The records that follow are to be repeated exactly, with the pictures removed.

----- Data

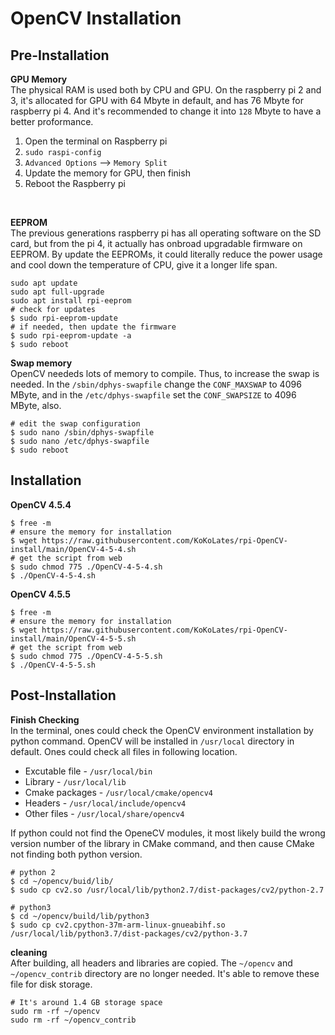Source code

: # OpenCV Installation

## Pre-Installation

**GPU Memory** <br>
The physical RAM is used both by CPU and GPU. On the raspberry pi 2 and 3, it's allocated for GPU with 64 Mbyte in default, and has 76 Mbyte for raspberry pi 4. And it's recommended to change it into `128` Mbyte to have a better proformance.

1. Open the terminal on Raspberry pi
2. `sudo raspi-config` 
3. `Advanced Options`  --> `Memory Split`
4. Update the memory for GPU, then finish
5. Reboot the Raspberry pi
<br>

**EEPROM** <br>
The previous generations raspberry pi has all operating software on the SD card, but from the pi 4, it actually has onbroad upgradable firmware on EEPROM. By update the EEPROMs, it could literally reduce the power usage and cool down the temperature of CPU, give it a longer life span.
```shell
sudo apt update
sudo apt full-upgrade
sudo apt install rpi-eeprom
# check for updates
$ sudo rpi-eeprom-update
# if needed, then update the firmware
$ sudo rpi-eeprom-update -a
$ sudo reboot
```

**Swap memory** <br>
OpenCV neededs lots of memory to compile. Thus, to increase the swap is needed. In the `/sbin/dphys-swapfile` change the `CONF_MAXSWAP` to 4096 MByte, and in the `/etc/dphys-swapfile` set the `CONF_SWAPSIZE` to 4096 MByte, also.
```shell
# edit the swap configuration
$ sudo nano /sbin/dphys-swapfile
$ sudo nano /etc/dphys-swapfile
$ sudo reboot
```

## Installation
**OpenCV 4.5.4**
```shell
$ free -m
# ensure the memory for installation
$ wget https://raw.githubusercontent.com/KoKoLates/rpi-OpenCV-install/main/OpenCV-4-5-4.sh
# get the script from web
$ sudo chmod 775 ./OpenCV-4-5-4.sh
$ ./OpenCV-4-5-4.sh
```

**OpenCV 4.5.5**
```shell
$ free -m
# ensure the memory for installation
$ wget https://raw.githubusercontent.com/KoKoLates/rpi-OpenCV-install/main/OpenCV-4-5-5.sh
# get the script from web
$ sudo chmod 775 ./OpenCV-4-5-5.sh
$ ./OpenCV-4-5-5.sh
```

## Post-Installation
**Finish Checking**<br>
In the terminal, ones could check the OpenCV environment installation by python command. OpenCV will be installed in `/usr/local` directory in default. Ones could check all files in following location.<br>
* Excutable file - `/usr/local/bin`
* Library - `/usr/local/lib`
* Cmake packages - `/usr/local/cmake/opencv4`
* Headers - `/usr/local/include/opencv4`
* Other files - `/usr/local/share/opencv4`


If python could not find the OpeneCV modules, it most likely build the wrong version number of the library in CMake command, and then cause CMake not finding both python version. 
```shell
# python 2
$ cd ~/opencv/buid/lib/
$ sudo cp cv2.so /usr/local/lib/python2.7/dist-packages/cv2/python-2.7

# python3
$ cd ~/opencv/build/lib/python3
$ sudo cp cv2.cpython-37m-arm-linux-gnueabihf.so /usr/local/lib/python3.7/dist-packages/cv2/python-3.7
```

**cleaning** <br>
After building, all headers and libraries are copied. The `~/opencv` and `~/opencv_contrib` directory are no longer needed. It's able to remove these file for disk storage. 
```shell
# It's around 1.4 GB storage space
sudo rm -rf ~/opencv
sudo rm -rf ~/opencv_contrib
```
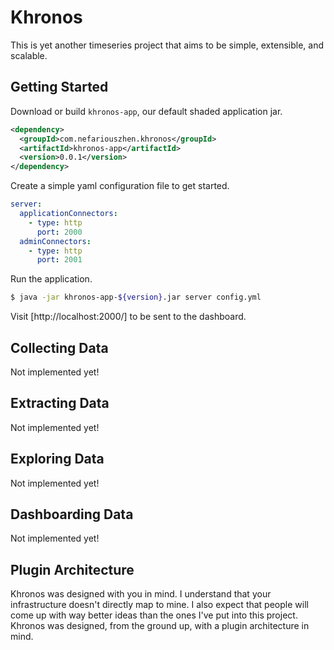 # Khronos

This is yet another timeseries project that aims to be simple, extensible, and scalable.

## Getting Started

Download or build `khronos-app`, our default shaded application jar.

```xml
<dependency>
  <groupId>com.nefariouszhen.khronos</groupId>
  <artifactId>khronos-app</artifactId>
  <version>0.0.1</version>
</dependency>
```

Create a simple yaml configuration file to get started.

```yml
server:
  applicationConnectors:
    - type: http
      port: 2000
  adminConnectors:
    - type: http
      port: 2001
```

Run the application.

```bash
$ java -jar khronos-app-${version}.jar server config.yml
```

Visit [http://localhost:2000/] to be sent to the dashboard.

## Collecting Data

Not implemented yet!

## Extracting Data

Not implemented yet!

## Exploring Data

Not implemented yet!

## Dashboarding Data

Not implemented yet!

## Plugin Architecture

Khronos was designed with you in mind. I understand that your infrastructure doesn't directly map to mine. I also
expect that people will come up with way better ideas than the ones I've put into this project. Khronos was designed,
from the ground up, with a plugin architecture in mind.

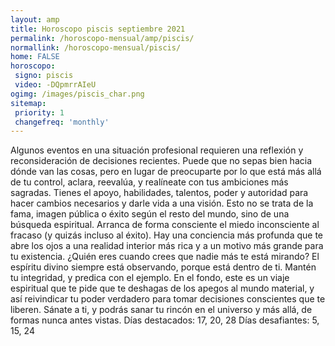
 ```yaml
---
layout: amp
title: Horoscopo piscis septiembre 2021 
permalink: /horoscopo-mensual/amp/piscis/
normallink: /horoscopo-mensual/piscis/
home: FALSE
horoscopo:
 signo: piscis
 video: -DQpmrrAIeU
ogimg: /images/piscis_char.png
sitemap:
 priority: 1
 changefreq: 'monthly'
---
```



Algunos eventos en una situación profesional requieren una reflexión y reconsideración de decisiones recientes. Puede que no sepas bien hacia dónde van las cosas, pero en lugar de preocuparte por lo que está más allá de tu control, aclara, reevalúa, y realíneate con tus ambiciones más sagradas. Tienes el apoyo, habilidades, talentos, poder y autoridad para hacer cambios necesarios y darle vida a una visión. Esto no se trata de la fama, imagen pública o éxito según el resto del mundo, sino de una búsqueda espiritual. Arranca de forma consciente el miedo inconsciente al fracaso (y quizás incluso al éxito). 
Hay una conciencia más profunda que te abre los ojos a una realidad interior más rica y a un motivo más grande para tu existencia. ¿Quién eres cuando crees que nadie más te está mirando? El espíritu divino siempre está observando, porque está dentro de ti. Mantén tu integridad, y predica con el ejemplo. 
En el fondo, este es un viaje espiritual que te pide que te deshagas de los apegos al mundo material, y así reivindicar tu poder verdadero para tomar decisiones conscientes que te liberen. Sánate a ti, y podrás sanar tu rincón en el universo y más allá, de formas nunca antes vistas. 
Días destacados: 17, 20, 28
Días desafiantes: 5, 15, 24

----------

Solution to this problem
Source code

: # OpenCV Installation

## Pre-Installation

**GPU Memory** <br>
The physical RAM is used both by CPU and GPU. On the raspberry pi 2 and 3, it's allocated for GPU with 64 Mbyte in default, and has 76 Mbyte for raspberry pi 4. And it's recommended to change it into `128` Mbyte to have a better proformance.

1. Open the terminal on Raspberry pi
2. `sudo raspi-config` 
3. `Advanced Options`  --> `Memory Split`
4. Update the memory for GPU, then finish
5. Reboot the Raspberry pi
<br>

**EEPROM** <br>
The previous generations raspberry pi has all operating software on the SD card, but from the pi 4, it actually has onbroad upgradable firmware on EEPROM. By update the EEPROMs, it could literally reduce the power usage and cool down the temperature of CPU, give it a longer life span.
```shell
sudo apt update
sudo apt full-upgrade
sudo apt install rpi-eeprom
# check for updates
$ sudo rpi-eeprom-update
# if needed, then update the firmware
$ sudo rpi-eeprom-update -a
$ sudo reboot
```

**Swap memory** <br>
OpenCV neededs lots of memory to compile. Thus, to increase the swap is needed. In the `/sbin/dphys-swapfile` change the `CONF_MAXSWAP` to 4096 MByte, and in the `/etc/dphys-swapfile` set the `CONF_SWAPSIZE` to 4096 MByte, also.
```shell
# edit the swap configuration
$ sudo nano /sbin/dphys-swapfile
$ sudo nano /etc/dphys-swapfile
$ sudo reboot
```

## Installation
**OpenCV 4.5.4**
```shell
$ free -m
# ensure the memory for installation
$ wget https://raw.githubusercontent.com/KoKoLates/rpi-OpenCV-install/main/OpenCV-4-5-4.sh
# get the script from web
$ sudo chmod 775 ./OpenCV-4-5-4.sh
$ ./OpenCV-4-5-4.sh
```

**OpenCV 4.5.5**
```shell
$ free -m
# ensure the memory for installation
$ wget https://raw.githubusercontent.com/KoKoLates/rpi-OpenCV-install/main/OpenCV-4-5-5.sh
# get the script from web
$ sudo chmod 775 ./OpenCV-4-5-5.sh
$ ./OpenCV-4-5-5.sh
```

## Post-Installation
**Finish Checking**<br>
In the terminal, ones could check the OpenCV environment installation by python command. OpenCV will be installed in `/usr/local` directory in default. Ones could check all files in following location.<br>
* Excutable file - `/usr/local/bin`
* Library - `/usr/local/lib`
* Cmake packages - `/usr/local/cmake/opencv4`
* Headers - `/usr/local/include/opencv4`
* Other files - `/usr/local/share/opencv4`


If python could not find the OpeneCV modules, it most likely build the wrong version number of the library in CMake command, and then cause CMake not finding both python version. 
```shell
# python 2
$ cd ~/opencv/buid/lib/
$ sudo cp cv2.so /usr/local/lib/python2.7/dist-packages/cv2/python-2.7

# python3
$ cd ~/opencv/build/lib/python3
$ sudo cp cv2.cpython-37m-arm-linux-gnueabihf.so /usr/local/lib/python3.7/dist-packages/cv2/python-3.7
```

**cleaning** <br>
After building, all headers and libraries are copied. The `~/opencv` and `~/opencv_contrib` directory are no longer needed. It's able to remove these file for disk storage. 
```shell
# It's around 1.4 GB storage space
sudo rm -rf ~/opencv
sudo rm -rf ~/opencv_contrib
```
 # Khronos

This is yet another timeseries project that aims to be simple, extensible, and scalable.

## Getting Started

Download or build `khronos-app`, our default shaded application jar.

```xml
<dependency>
  <groupId>com.nefariouszhen.khronos</groupId>
  <artifactId>khronos-app</artifactId>
  <version>0.0.1</version>
</dependency>
```

Create a simple yaml configuration file to get started.

```yml
server:
  applicationConnectors:
    - type: http
      port: 2000
  adminConnectors:
    - type: http
      port: 2001
```

Run the application.

```bash
$ java -jar khronos-app-${version}.jar server config.yml
```

Visit [http://localhost:2000/] to be sent to the dashboard.

## Collecting Data

Not implemented yet!

## Extracting Data

Not implemented yet!

## Exploring Data

Not implemented yet!

## Dashboarding Data

Not implemented yet!

## Plugin Architecture

Khronos was designed with you in mind. I understand that your infrastructure doesn't directly map to mine. I also
expect that people will come up with way better ideas than the ones I've put into this project. Khronos was designed,
from the ground up, with a plugin architecture in mind.

 ```yaml
---
layout: amp
title: Horoscopo piscis septiembre 2021 
permalink: /horoscopo-mensual/amp/piscis/
normallink: /horoscopo-mensual/piscis/
home: FALSE
horoscopo:
 signo: piscis
 video: -DQpmrrAIeU
ogimg: /images/piscis_char.png
sitemap:
 priority: 1
 changefreq: 'monthly'
---
```



Algunos eventos en una situación profesional requieren una reflexión y reconsideración de decisiones recientes. Puede que no sepas bien hacia dónde van las cosas, pero en lugar de preocuparte por lo que está más allá de tu control, aclara, reevalúa, y realíneate con tus ambiciones más sagradas. Tienes el apoyo, habilidades, talentos, poder y autoridad para hacer cambios necesarios y darle vida a una visión. Esto no se trata de la fama, imagen pública o éxito según el resto del mundo, sino de una búsqueda espiritual. Arranca de forma consciente el miedo inconsciente al fracaso (y quizás incluso al éxito). 
Hay una conciencia más profunda que te abre los ojos a una realidad interior más rica y a un motivo más grande para tu existencia. ¿Quién eres cuando crees que nadie más te está mirando? El espíritu divino siempre está observando, porque está dentro de ti. Mantén tu integridad, y predica con el ejemplo. 
En el fondo, este es un viaje espiritual que te pide que te deshagas de los apegos al mundo material, y así reivindicar tu poder verdadero para tomar decisiones conscientes que te liberen. Sánate a ti, y podrás sanar tu rincón en el universo y más allá, de formas nunca antes vistas. 
Días destacados: 17, 20, 28
Días desafiantes: 5, 15, 24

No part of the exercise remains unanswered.